Ida B. Wells-Darrow Homes was established between 1939 and 1941, intended to be a public housing project for African-Americans to meet Federal segregation laws. Housing consisted of rowhouses and both mid and high-rise apartment buildings. When completed in 1941, the area was home to approximately 800 row-houses and garden apartments, as well as more than 860 apartments. The last of these buildings were torn down in 2011. Today, the area is home to a mixed-income community known as Oakwood Shores which is intended to completely replace the old housing projects. Like most areas of Chicago, spring, summer, and fall bring warm temperatures that are perfect for long walks along the tree-lined streets. Winters here tend to be bitterly cold with harsh winds, sub-zero temperatures, and plenty of lake effect snow that make going for a walk challenging at best so it is wise to invest in the appropriate gear to keep you and your pup warm.
The terrain here is incredibly flat with plenty of wide open spaces thanks, in part, to the demolition of the housing projects. These have left large, green areas that once housed apartment buildings intended for the low-income families. Although there may not be much in the way of challenging walks, you can make use of the wide-open fields to make sure your pup gets plenty of exercise. The revamped streets with new homes are lined with sidewalks for you and Rover to stroll along. Many of them have shady trees for you to rest under while Rover takes care of business. Most of the sidewalks in the area are safe to walk on, but given the amount of demolition, you do need to pay close attention to where you go and where you put your feet. In the newer areas where single-family and multifamily homes have been refurbished or built new, the sidewalks are clean and very user-friendly.

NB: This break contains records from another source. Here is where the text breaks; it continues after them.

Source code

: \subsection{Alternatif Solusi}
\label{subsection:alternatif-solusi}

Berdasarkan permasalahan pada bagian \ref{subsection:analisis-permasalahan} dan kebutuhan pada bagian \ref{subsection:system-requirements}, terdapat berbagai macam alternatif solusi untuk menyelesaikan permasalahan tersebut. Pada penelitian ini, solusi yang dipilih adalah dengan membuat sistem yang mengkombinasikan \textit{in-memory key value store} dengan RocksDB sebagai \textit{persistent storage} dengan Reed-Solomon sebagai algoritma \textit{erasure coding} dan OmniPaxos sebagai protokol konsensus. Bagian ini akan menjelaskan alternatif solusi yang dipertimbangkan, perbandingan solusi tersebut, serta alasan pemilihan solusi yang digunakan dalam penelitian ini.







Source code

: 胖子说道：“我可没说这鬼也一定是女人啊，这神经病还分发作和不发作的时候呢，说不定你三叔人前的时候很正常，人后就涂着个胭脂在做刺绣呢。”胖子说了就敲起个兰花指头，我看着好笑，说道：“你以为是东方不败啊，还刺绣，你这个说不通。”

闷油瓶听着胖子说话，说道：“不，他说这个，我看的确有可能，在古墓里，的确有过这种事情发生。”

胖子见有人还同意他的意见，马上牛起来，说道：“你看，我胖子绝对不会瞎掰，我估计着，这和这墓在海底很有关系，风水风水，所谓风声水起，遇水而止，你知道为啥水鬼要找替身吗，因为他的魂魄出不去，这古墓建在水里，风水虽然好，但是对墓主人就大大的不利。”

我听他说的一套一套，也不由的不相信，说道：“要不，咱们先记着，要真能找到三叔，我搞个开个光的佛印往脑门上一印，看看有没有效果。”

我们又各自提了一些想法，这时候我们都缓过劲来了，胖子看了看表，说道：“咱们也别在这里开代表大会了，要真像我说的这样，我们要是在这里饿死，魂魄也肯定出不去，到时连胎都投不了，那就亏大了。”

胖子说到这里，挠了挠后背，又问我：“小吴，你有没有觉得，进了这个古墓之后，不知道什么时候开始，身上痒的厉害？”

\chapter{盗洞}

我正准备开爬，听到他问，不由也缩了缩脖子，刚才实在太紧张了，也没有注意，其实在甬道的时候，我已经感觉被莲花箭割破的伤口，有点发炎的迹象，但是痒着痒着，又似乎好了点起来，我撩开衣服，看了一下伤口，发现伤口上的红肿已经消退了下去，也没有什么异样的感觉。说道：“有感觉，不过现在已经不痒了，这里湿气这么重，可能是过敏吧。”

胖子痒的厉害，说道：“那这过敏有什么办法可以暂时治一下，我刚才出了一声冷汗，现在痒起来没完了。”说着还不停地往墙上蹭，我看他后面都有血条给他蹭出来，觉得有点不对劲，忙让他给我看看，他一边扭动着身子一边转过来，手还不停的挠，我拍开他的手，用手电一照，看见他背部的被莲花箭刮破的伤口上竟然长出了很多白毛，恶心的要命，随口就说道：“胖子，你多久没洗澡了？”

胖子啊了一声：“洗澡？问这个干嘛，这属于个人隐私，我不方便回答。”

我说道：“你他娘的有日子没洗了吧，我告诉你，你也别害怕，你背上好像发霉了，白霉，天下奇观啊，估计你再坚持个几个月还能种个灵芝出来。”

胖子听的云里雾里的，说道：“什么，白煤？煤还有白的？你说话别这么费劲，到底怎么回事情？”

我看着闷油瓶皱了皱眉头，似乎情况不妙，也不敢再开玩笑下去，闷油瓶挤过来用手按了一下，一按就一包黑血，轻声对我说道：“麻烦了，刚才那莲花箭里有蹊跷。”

Thanks in part to the amount of demolition being completed in recent years, there are vast swaths of green where the old project apartment buildings used to stand. There are several small parks in town, most of which are dog-friendly, and of course, Burnham Park on the shores of Lake Michigan is only a few blocks away. No matter where you turn in Oakwood, there is green space for you and your dog to take advantage of during the many long summer days typically seen here. Oakwood may not be the largest community in the Greater Chicago area, but it currently has more open green space than many of the other communities. However, as the area continues to grow and new housing is built, many of these spaces will eventually be filled with new single and multi-family homes as more Chicagoans look for their piece of the American dream.